Nothing left out, nothing added: return the full set of records.

# [Saved entries]
----------------------------------------

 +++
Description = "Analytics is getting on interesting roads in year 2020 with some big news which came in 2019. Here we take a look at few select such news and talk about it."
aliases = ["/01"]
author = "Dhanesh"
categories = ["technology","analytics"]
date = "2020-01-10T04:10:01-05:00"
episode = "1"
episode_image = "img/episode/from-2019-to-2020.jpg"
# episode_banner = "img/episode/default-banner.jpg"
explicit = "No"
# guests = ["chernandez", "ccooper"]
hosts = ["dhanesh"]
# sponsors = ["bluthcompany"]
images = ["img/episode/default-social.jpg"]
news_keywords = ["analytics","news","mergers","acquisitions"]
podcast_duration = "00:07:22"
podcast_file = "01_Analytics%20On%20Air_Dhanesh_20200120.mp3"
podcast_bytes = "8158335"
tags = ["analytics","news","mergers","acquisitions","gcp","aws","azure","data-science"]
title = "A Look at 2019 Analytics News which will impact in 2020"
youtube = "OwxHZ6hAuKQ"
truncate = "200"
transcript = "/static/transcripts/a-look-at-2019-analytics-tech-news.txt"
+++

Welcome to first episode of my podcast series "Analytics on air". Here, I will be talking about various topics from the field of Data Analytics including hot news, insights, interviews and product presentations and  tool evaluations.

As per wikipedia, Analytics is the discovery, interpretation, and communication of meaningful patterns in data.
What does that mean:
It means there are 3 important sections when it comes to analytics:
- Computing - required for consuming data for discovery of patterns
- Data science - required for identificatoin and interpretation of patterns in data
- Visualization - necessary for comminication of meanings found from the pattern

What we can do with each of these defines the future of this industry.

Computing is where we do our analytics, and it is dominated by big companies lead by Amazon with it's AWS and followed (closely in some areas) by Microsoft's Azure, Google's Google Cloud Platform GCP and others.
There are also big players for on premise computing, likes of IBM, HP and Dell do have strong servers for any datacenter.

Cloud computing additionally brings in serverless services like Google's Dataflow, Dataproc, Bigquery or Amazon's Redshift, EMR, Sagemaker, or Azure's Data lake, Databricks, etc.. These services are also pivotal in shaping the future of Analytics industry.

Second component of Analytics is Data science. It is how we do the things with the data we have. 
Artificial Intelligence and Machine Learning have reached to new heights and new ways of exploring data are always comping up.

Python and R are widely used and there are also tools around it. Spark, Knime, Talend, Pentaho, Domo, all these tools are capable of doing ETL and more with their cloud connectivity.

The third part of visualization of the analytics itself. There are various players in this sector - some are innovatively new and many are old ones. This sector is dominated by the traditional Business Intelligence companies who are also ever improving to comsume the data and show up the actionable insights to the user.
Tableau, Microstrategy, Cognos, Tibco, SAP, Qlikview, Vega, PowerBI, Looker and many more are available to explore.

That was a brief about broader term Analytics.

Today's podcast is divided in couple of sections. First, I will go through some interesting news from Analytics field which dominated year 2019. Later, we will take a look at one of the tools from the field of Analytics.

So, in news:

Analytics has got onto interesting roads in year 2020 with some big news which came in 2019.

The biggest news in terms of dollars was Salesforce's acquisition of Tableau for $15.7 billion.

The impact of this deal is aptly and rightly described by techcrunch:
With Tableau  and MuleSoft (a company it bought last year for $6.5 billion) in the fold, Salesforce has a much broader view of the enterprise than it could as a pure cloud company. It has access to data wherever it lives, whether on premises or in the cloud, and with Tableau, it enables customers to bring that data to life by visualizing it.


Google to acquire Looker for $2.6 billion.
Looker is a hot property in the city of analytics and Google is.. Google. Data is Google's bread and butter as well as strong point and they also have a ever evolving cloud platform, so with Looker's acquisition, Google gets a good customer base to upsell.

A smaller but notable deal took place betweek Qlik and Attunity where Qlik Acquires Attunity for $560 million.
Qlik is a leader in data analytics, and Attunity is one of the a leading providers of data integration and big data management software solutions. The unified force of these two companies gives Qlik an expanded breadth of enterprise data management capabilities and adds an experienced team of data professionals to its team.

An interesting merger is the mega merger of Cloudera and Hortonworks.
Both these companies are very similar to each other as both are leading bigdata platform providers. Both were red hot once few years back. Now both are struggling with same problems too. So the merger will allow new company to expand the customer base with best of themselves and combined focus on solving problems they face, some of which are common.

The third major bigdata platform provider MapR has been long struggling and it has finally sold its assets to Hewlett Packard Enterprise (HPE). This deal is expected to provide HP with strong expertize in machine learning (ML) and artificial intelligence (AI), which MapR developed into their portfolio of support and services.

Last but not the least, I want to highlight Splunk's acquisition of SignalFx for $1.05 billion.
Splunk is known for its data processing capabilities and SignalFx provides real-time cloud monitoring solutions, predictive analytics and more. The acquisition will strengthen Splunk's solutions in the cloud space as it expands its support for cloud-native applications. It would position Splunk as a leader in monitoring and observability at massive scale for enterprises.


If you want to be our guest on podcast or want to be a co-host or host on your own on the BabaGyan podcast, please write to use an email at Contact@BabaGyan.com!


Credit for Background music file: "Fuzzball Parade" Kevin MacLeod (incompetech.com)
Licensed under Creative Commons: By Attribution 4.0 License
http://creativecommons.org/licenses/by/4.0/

----------------------------------------

# [THE COMPLETED TASK]
 +++
Description = "Analytics is getting on interesting roads in year 2020 with some big news which came in 2019. Here we take a look at few select such news and talk about it."
aliases = ["/01"]
author = "Dhanesh"
categories = ["technology","analytics"]
date = "2020-01-10T04:10:01-05:00"
episode = "1"
episode_image = "img/episode/from-2019-to-2020.jpg"
# episode_banner = "img/episode/default-banner.jpg"
explicit = "No"
# guests = ["chernandez", "ccooper"]
hosts = ["dhanesh"]
# sponsors = ["bluthcompany"]
images = ["img/episode/default-social.jpg"]
news_keywords = ["analytics","news","mergers","acquisitions"]
podcast_duration = "00:07:22"
podcast_file = "01_Analytics%20On%20Air_Dhanesh_20200120.mp3"
podcast_bytes = "8158335"
tags = ["analytics","news","mergers","acquisitions","gcp","aws","azure","data-science"]
title = "A Look at 2019 Analytics News which will impact in 2020"
youtube = "OwxHZ6hAuKQ"
truncate = "200"
transcript = "/static/transcripts/a-look-at-2019-analytics-tech-news.txt"
+++

Welcome to first episode of my podcast series "Analytics on air". Here, I will be talking about various topics from the field of Data Analytics including hot news, insights, interviews and product presentations and  tool evaluations.

As per wikipedia, Analytics is the discovery, interpretation, and communication of meaningful patterns in data.
What does that mean:
It means there are 3 important sections when it comes to analytics:
- Computing - required for consuming data for discovery of patterns
- Data science - required for identificatoin and interpretation of patterns in data
- Visualization - necessary for comminication of meanings found from the pattern

What we can do with each of these defines the future of this industry.

Computing is where we do our analytics, and it is dominated by big companies lead by Amazon with it's AWS and followed (closely in some areas) by Microsoft's Azure, Google's Google Cloud Platform GCP and others.
There are also big players for on premise computing, likes of IBM, HP and Dell do have strong servers for any datacenter.

Cloud computing additionally brings in serverless services like Google's Dataflow, Dataproc, Bigquery or Amazon's Redshift, EMR, Sagemaker, or Azure's Data lake, Databricks, etc.. These services are also pivotal in shaping the future of Analytics industry.

Second component of Analytics is Data science. It is how we do the things with the data we have. 
Artificial Intelligence and Machine Learning have reached to new heights and new ways of exploring data are always comping up.

Python and R are widely used and there are also tools around it. Spark, Knime, Talend, Pentaho, Domo, all these tools are capable of doing ETL and more with their cloud connectivity.

The third part of visualization of the analytics itself. There are various players in this sector - some are innovatively new and many are old ones. This sector is dominated by the traditional Business Intelligence companies who are also ever improving to comsume the data and show up the actionable insights to the user.
Tableau, Microstrategy, Cognos, Tibco, SAP, Qlikview, Vega, PowerBI, Looker and many more are available to explore.

That was a brief about broader term Analytics.

Today's podcast is divided in couple of sections. First, I will go through some interesting news from Analytics field which dominated year 2019. Later, we will take a look at one of the tools from the field of Analytics.

So, in news:

Analytics has got onto interesting roads in year 2020 with some big news which came in 2019.

The biggest news in terms of dollars was Salesforce's acquisition of Tableau for $15.7 billion.

The impact of this deal is aptly and rightly described by techcrunch:
With Tableau  and MuleSoft (a company it bought last year for $6.5 billion) in the fold, Salesforce has a much broader view of the enterprise than it could as a pure cloud company. It has access to data wherever it lives, whether on premises or in the cloud, and with Tableau, it enables customers to bring that data to life by visualizing it.


Google to acquire Looker for $2.6 billion.
Looker is a hot property in the city of analytics and Google is.. Google. Data is Google's bread and butter as well as strong point and they also have a ever evolving cloud platform, so with Looker's acquisition, Google gets a good customer base to upsell.

A smaller but notable deal took place betweek Qlik and Attunity where Qlik Acquires Attunity for $560 million.
Qlik is a leader in data analytics, and Attunity is one of the a leading providers of data integration and big data management software solutions. The unified force of these two companies gives Qlik an expanded breadth of enterprise data management capabilities and adds an experienced team of data professionals to its team.

An interesting merger is the mega merger of Cloudera and Hortonworks.
Both these companies are very similar to each other as both are leading bigdata platform providers. Both were red hot once few years back. Now both are struggling with same problems too. So the merger will allow new company to expand the customer base with best of themselves and combined focus on solving problems they face, some of which are common.

The third major bigdata platform provider MapR has been long struggling and it has finally sold its assets to Hewlett Packard Enterprise (HPE). This deal is expected to provide HP with strong expertize in machine learning (ML) and artificial intelligence (AI), which MapR developed into their portfolio of support and services.

Last but not the least, I want to highlight Splunk's acquisition of SignalFx for $1.05 billion.
Splunk is known for its data processing capabilities and SignalFx provides real-time cloud monitoring solutions, predictive analytics and more. The acquisition will strengthen Splunk's solutions in the cloud space as it expands its support for cloud-native applications. It would position Splunk as a leader in monitoring and observability at massive scale for enterprises.


If you want to be our guest on podcast or want to be a co-host or host on your own on the BabaGyan podcast, please write to use an email at Contact@BabaGyan.com!


Credit for Background music file: "Fuzzball Parade" Kevin MacLeod (incompetech.com)
Licensed under Creative Commons: By Attribution 4.0 License
http://creativecommons.org/licenses/by/4.0/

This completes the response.